Required action: Make an exact copy of all the entries, but do not reproduce the pictures.

Given records:

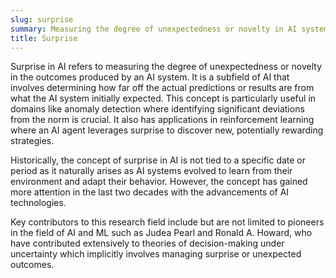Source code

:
 ```yaml
---
slug: surprise
summary: Measuring the degree of unexpectedness or novelty in AI systems.
title: Surprise
---
```


Surprise in AI refers to measuring the degree of unexpectedness or novelty in the outcomes produced by an AI system. It is a subfield of AI that involves determining how far off the actual predictions or results are from what the AI system initially expected. This concept is particularly useful in domains like anomaly detection where identifying significant deviations from the norm is crucial. It also has applications in reinforcement learning where an AI agent leverages surprise to discover new, potentially rewarding strategies.

Historically, the concept of surprise in AI is not tied to a specific date or period as it naturally arises as AI systems evolved to learn from their environment and adapt their behavior. However, the concept has gained more attention in the last two decades with the advancements of AI technologies.

Key contributors to this research field include but are not limited to pioneers in the field of AI and ML such as Judea Pearl and Ronald A. Howard, who have contributed extensively to theories of decision-making under uncertainty which implicitly involves managing surprise or unexpected outcomes.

Answer box:
Source code

:
 ```yaml
---
slug: surprise
summary: Measuring the degree of unexpectedness or novelty in AI systems.
title: Surprise
---
```


Surprise in AI refers to measuring the degree of unexpectedness or novelty in the outcomes produced by an AI system. It is a subfield of AI that involves determining how far off the actual predictions or results are from what the AI system initially expected. This concept is particularly useful in domains like anomaly detection where identifying significant deviations from the norm is crucial. It also has applications in reinforcement learning where an AI agent leverages surprise to discover new, potentially rewarding strategies.

Historically, the concept of surprise in AI is not tied to a specific date or period as it naturally arises as AI systems evolved to learn from their environment and adapt their behavior. However, the concept has gained more attention in the last two decades with the advancements of AI technologies.

Key contributors to this research field include but are not limited to pioneers in the field of AI and ML such as Judea Pearl and Ronald A. Howard, who have contributed extensively to theories of decision-making under uncertainty which implicitly involves managing surprise or unexpected outcomes.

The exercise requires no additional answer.